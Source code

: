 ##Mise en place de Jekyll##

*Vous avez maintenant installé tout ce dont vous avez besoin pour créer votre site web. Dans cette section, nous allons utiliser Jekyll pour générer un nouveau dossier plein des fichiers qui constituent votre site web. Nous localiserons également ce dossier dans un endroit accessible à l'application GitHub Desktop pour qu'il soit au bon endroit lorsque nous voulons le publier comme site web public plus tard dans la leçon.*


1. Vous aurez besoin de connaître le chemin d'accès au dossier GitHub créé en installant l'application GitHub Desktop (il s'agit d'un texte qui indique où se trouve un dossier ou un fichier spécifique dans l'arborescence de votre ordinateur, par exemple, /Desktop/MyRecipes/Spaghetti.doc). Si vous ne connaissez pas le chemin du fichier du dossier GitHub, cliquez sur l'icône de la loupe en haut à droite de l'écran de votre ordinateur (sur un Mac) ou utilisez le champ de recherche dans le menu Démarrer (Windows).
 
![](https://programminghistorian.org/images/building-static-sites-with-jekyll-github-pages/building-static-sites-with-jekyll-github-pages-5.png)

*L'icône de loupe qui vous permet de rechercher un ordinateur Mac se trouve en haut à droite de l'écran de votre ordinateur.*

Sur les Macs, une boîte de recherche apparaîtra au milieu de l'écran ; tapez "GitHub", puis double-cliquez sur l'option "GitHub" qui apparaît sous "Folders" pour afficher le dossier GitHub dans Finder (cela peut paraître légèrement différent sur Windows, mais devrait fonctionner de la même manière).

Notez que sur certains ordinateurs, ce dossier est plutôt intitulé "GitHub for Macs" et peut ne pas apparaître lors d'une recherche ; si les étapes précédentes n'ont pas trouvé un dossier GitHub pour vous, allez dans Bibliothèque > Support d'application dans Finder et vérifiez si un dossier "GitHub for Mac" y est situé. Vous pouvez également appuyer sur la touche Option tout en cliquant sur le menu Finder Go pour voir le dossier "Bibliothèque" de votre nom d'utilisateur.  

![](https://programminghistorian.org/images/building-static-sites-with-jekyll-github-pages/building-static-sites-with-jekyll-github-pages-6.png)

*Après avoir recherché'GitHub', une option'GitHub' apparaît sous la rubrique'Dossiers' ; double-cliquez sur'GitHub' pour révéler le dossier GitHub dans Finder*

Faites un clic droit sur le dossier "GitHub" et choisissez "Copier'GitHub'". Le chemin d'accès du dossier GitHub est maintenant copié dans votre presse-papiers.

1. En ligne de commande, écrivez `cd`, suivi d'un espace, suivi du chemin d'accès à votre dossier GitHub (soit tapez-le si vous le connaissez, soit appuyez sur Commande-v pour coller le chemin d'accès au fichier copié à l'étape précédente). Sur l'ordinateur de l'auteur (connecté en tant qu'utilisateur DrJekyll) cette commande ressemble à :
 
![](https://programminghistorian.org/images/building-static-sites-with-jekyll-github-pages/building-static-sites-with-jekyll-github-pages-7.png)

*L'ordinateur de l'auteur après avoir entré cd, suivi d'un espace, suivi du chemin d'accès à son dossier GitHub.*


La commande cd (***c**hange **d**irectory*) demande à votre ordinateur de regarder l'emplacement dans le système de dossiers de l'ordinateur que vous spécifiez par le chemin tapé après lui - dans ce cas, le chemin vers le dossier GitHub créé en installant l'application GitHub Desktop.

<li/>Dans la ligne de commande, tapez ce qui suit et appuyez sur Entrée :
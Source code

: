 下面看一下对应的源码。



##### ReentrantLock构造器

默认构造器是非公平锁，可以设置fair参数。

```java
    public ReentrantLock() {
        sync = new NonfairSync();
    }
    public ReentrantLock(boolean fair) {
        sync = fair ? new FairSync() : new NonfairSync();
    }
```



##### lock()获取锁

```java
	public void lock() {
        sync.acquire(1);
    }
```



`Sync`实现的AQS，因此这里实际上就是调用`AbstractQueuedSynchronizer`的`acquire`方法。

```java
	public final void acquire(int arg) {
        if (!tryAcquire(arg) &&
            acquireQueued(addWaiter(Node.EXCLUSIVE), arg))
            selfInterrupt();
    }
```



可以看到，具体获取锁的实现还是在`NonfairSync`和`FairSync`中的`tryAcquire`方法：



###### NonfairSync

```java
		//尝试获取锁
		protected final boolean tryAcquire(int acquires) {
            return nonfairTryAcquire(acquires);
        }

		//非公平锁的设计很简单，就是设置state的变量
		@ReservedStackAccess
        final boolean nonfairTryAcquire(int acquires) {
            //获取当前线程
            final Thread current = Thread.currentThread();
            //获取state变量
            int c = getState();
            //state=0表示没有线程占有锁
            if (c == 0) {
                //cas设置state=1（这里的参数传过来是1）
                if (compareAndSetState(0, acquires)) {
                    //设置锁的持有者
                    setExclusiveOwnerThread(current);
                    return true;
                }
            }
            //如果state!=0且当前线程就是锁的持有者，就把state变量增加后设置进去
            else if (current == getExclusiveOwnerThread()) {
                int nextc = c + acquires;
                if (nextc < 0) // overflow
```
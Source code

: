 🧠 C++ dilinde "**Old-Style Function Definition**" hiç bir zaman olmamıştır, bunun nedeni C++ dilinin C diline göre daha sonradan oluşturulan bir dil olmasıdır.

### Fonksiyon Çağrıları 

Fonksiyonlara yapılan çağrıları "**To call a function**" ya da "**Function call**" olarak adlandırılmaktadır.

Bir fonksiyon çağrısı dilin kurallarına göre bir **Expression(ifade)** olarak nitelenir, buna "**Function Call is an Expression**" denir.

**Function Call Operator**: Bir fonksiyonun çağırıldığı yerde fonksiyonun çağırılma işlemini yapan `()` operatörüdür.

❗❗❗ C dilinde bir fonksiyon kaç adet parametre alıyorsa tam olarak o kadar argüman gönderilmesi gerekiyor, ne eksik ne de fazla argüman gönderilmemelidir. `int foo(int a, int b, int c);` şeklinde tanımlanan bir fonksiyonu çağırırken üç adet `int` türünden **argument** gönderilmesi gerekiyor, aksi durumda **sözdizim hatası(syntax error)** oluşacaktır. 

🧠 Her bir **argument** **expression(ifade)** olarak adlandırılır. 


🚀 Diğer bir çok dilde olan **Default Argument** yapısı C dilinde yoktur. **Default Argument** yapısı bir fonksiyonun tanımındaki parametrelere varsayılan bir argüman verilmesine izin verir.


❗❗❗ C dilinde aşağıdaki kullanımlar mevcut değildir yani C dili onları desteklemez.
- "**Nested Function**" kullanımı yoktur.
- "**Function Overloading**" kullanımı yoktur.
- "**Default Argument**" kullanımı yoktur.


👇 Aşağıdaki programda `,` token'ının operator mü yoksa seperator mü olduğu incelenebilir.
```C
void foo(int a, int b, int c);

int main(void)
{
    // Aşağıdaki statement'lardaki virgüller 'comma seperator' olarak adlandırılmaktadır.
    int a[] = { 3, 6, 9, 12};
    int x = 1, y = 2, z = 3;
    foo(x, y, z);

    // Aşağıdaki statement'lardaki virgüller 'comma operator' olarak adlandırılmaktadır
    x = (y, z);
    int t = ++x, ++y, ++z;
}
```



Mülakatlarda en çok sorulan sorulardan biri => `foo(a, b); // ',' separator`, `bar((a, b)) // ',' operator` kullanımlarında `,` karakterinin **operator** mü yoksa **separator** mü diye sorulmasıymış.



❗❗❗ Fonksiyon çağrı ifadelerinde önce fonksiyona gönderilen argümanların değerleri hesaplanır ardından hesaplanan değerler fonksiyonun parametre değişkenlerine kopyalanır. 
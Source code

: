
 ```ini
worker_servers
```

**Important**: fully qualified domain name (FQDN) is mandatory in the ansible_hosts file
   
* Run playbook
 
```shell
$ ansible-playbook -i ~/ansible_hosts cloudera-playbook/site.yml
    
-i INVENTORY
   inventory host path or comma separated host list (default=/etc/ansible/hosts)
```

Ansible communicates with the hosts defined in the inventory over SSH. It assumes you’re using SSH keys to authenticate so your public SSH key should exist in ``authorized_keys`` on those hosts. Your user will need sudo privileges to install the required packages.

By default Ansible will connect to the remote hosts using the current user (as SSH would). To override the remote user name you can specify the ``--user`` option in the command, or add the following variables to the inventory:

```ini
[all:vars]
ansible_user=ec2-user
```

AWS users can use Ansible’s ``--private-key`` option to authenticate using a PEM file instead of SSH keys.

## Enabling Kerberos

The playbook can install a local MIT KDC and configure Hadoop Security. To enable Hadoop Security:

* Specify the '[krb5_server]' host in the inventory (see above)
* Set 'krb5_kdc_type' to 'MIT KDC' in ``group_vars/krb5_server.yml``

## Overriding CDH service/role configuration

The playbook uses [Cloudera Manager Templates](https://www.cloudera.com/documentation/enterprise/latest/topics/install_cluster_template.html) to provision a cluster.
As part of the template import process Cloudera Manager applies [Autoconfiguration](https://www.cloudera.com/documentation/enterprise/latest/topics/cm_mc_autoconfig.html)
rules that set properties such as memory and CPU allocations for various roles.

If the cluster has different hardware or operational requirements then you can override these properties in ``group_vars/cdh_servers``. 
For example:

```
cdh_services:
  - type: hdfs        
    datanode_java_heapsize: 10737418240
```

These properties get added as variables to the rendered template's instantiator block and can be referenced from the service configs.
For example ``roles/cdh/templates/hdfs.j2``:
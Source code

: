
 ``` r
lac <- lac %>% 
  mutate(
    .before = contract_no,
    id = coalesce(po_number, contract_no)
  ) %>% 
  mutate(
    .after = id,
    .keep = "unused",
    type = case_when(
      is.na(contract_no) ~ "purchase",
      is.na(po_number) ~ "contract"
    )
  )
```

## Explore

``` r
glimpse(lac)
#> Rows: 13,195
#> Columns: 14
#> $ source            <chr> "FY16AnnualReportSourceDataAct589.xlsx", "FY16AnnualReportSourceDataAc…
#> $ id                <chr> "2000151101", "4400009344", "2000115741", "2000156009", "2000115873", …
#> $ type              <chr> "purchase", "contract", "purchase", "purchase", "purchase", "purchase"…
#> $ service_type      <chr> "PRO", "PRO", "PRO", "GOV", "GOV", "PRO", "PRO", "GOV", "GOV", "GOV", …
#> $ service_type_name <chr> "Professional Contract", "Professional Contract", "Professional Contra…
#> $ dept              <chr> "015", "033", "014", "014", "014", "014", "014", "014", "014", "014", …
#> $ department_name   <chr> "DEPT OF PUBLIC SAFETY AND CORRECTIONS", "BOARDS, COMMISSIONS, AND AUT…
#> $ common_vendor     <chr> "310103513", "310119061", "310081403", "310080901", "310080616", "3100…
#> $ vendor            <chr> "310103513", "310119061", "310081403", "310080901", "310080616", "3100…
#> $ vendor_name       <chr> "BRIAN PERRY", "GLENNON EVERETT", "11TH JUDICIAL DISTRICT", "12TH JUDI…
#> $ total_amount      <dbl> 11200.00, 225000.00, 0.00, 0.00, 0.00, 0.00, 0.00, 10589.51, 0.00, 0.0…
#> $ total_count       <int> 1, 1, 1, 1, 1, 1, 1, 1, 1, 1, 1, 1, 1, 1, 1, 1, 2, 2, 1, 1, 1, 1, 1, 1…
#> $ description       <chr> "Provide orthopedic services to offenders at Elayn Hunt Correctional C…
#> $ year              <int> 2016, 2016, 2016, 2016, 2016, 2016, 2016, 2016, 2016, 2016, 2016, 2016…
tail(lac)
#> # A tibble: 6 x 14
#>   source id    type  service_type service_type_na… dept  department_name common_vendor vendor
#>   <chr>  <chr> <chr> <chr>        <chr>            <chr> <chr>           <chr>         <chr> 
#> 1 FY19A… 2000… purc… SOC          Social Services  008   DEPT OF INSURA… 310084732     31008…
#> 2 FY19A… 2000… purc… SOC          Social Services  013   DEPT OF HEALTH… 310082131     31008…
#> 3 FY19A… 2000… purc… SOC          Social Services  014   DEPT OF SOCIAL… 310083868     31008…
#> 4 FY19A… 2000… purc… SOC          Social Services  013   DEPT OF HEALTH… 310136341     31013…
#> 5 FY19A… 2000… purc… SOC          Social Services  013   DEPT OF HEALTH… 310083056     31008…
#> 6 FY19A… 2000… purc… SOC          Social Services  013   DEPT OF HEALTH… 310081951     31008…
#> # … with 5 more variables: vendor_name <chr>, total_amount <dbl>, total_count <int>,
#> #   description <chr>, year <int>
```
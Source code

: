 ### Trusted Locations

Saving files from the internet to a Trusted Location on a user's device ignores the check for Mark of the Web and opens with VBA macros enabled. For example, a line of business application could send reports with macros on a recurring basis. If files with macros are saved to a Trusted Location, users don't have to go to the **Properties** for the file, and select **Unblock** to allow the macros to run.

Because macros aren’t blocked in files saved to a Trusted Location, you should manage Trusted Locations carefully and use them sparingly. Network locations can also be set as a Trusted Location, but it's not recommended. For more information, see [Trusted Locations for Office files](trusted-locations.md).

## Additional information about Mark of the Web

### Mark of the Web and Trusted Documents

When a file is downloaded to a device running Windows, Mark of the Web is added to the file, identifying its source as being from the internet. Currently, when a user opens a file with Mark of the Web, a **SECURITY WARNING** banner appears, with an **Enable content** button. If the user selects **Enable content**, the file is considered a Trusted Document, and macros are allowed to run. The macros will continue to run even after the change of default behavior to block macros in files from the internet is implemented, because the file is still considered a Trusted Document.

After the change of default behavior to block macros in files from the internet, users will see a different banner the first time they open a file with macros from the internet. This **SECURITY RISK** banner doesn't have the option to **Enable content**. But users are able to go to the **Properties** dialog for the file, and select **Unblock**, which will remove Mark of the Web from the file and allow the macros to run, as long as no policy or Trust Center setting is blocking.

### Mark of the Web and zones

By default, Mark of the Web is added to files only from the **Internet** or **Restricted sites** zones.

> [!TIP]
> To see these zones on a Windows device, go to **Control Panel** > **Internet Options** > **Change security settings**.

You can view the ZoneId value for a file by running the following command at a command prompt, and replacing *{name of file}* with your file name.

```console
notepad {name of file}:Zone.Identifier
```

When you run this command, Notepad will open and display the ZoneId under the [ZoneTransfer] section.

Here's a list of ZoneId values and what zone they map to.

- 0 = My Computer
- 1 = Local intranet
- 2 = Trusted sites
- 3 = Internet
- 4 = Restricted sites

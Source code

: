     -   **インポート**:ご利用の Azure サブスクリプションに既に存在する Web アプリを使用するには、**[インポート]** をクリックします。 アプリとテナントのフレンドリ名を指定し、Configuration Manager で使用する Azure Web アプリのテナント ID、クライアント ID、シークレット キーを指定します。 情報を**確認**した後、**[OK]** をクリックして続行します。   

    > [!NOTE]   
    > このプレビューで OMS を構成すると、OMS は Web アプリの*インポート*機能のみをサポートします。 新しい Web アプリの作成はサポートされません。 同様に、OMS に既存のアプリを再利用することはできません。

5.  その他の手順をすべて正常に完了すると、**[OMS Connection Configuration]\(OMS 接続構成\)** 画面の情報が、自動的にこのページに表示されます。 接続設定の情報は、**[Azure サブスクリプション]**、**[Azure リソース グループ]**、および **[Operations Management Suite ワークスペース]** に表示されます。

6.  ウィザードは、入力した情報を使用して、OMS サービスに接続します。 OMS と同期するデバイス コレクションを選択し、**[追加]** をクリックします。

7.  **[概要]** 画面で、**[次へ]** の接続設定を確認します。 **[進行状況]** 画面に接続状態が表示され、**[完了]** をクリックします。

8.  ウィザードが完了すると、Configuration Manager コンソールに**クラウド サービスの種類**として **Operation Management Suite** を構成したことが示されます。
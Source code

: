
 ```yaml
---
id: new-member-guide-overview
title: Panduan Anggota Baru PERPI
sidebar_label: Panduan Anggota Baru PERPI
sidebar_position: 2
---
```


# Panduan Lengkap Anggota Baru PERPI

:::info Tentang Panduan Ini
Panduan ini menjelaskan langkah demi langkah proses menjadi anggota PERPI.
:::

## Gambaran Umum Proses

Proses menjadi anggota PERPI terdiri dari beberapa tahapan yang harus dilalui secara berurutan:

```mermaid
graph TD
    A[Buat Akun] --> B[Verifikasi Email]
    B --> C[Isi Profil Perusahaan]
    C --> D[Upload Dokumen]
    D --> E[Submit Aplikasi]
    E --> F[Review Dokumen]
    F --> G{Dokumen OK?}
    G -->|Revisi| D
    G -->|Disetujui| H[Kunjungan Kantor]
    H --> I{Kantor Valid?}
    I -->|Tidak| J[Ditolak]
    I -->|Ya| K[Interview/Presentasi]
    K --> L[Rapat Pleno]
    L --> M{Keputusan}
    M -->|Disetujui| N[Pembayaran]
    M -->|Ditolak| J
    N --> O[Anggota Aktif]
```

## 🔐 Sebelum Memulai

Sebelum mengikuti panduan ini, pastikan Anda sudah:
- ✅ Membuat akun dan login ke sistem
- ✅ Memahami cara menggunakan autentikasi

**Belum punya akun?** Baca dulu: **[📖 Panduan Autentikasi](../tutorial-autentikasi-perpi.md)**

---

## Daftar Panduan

Problem details
The lines to copy run from the start of the records above through the line holding "dans la leçon.*"; give them exactly, both ends included, and nothing else.

The completed task
Source code

: ##Mise en place de Jekyll##

*Vous avez maintenant installé tout ce dont vous avez besoin pour créer votre site web. Dans cette section, nous allons utiliser Jekyll pour générer un nouveau dossier plein des fichiers qui constituent votre site web. Nous localiserons également ce dossier dans un endroit accessible à l'application GitHub Desktop pour qu'il soit au bon endroit lorsque nous voulons le publier comme site web public plus tard dans la leçon.*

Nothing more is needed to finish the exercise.